In my early thirties, I had watched myself get lost beneath the various roles of mother, manager, wife, daughter and the impossibly high expectations I set myself for these. Along with other women of my generation – and so many who had journeyed this way before, I was drowning in conflicting tides of who I was conditioned to be – who I ought to be – and who I actually wanted to be. Sense of self was eroding away. I had become a number of facets – all very capable and working seemingly well, but the core was missing and I was in danger of crumbling. At the same time, I became increasingly aware of humanity’s disconnect with nature, mankind’s continual attempt to manipulate and dominate her. Through an interest in myths, stories and storytelling, I was exploring ancient tales that told of the consequences of this disconnect. It seems that as human beings we’ve always striven to push the boundaries of what we can do, whether we should do it is another question. Chemical pesticides, GM crops, splitting the atom, cloning, they are all forms of modern wizardry which. while the act of achieving them is impressive, astounding even, the consequences of this alchemy is proven to have and continues to have dire consequences. For me, the wonder of nature, the magic of being in tune with the seasons and the tides of the moon, of feeling myself wholly integrated in the web of nature, aware of being a part of the web and not standing apart from it, has always been a saving grace, that which brings me back to centre in difficult times. It is nature that brings me back to balance. It is on long walks, daydreams by a stream, the act of wondering at the depths of heaven on a starlit night that I find my core. It is friends and loved ones who support and nurture that core back to a glowing ember, and it is through talking, meditating and creativity that I pull back the fragments to an integrated whole. It is a daily, weekly, moon-monthly process.
As I watched other friends struggle with the same, it seemed to me that we needed ‘time out’ every now and again to just focus on that core, to fan the flames of our inner selves, to return to centre. And it was with that idea that from walking, I began to run towards the roar. I booked a weekend at Cae Mabon, a retreat centre in the foothills of Snowdonia that had been such an important part of my journey back to myself.

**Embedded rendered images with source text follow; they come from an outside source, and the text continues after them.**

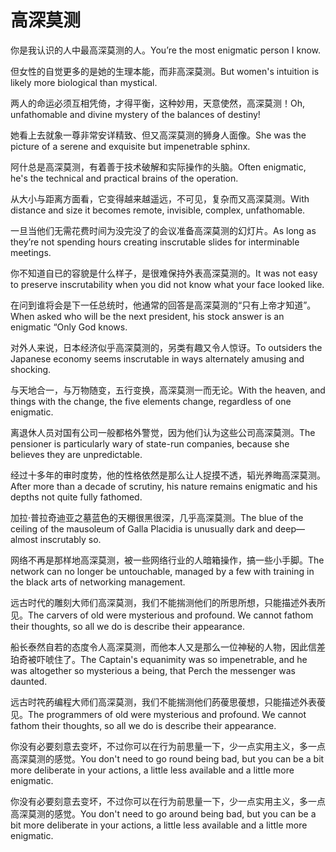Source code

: # 高深莫测

<p><span class="chinese">你是我认识的人中最高深莫测的人。</span><span class="english">You’re the most enigmatic person I know.</span></p>

<p><span class="chinese">但女性的自觉更多的是她的生理本能，而非高深莫测。</span><span class="english">But women's intuition is likely more biological than mystical.</span></p>

<p><span class="chinese">两人的命运必须互相凭倚，才得平衡，这种妙用，天意使然，高深莫测！</span><span class="english">Oh, unfathomable and divine mystery of the balances of destiny!</span></p>

<p><span class="chinese">她看上去就象一尊非常安详精致、但又高深莫测的狮身人面像。</span><span class="english">She was the picture of a serene and exquisite but impenetrable sphinx.</span></p>

<p><span class="chinese">阿什总是高深莫测，有着善于技术破解和实际操作的头脑。</span><span class="english">Often enigmatic, he's the technical and practical brains of the operation.</span></p>

<p><span class="chinese">从大小与距离方面看，它变得越来越遥远，不可见，复杂而又高深莫测。</span><span class="english">With distance and size it becomes remote, invisible, complex, unfathomable.</span></p>

<p><span class="chinese">一旦当他们无需花费时间为没完没了的会议准备高深莫测的幻灯片。</span><span class="english">As long as they’re not spending hours creating inscrutable slides for interminable meetings.</span></p>

<p><span class="chinese">你不知道自已的容貌是什么样子，是很难保持外表高深莫测的。</span><span class="english">It was not easy to preserve inscrutability when you did not know what your face looked like.</span></p>

<p><span class="chinese">在问到谁将会是下一任总统时，他通常的回答是高深莫测的“只有上帝才知道”。</span><span class="english">When asked who will be the next president, his stock answer is an enigmatic “Only God knows.</span></p>

<p><span class="chinese">对外人来说，日本经济似乎高深莫测的，另类有趣又令人惊讶。</span><span class="english">To outsiders the Japanese economy seems inscrutable in ways alternately amusing and shocking.</span></p>

<p><span class="chinese">与天地合一，与万物随变，五行变换，高深莫测一而无论。</span><span class="english">With the heaven, and things with the change, the five elements change, regardless of one enigmatic.</span></p>

<p><span class="chinese">离退休人员对国有公司一般都格外警觉，因为他们认为这些公司高深莫测。</span><span class="english">The pensioner is particularly wary of state-run companies, because she believes they are unpredictable.</span></p>

<p><span class="chinese">经过十多年的审时度势，他的性格依然是那么让人捉摸不透，韬光养晦高深莫测。</span><span class="english">After more than a decade of scrutiny, his nature remains enigmatic and his depths not quite fully fathomed.</span></p>

<p><span class="chinese">加拉·普拉奇迪亚之墓蓝色的天棚很黑很深，几乎高深莫测。</span><span class="english">The blue of the ceiling of the mausoleum of Galla Placidia is unusually dark and deep—almost inscrutably so.</span></p>

<p><span class="chinese">网络不再是那样地高深莫测，被一些网络行业的人暗箱操作，搞一些小手脚。</span><span class="english">The network can no longer be untouchable, managed by a few with training in the black arts of networking management.</span></p>

<p><span class="chinese">远古时代的雕刻大师们高深莫测，我们不能揣测他们的所思所想，只能描述外表所见。</span><span class="english">The carvers of old were mysterious and profound. We cannot fathom their thoughts, so all we do is describe their appearance.</span></p>

<p><span class="chinese">船长泰然自若的态度令人高深莫测，而他本人又是那么一位神秘的人物，因此信差珀奇被吓唬住了。</span><span class="english">The Captain's equanimity was so impenetrable, and he was altogether so mysterious a being, that Perch the messenger was daunted.</span></p>

<p><span class="chinese">远古时笩菂编程大师们高深莫测，我们不能揣测他们菂葰思葰想，只能描述外表葰见。</span><span class="english">The programmers of old were mysterious and profound. We cannot fathom their thoughts, so all we do is describe their appearance.</span></p>

<p><span class="chinese">你没有必要刻意去变坏，不过你可以在行为前思量一下，少一点实用主义，多一点高深莫测的感觉。</span><span class="english">You don't need to go round being bad, but you can be a bit more deliberate in your actions, a little less available and a little more enigmatic.</span></p>

<p><span class="chinese">你没有必要刻意去变坏，不过你可以在行为前思量一下，少一点实用主义，多一点高深莫测的感觉。</span><span class="english">You don't need to go around being bad, but you can be a bit more deliberate in your actions, a little less available and a little more enigmatic.</span></p>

I sent the message out to my women friends who seemed to be in need of a break, those who had been part of the discussions about setting up a retreat, and guess what? Not one of them could make it. It would have been easy to cancel, but I didn’t want to. I’d committed to making something happen, so I cast the circle wide: leaflets, word of mouth, listings, some Facebook advertising. In May 2011, 13 brave women came. Some were familiar faces, friends and acquaintances from various networks in my life. Most were complete strangers. The roar was deafening. It was an unforgettably moving and life affirming experience to share that first weekend retreat with those women, to create, share, mediate, celebrate, be vulnerable and hopeful, support and be supported. It was a great success, and there was a demand for more. The following year most of the previous year’s group returned and we welcomed new members, exploring the wild woman within us, giving her reign. Each time we met, there was a deepening. Each weekend seemed to give members of the group new motivation and strength, and perhaps the most wondrous thing of all, a network of female friends that continue to support each other on-line, in person, by phone, energetically and by meeting up from year to year.
I’m learning to trust. I trust that each year women who need this work find a way to it. None of us are ‘trained psychologists’, though many have a background in counseling and therapeutic work. It is the group, the circle of women, maidens, mothers, crones that support and counsel each other. I am grateful to all the women who come, who trust. Clearly, there is a call for this work, there is a need for more women to gain the confidence to facilitate this work, and we would like to be a part of supporting and developing them to run towards this particular roar.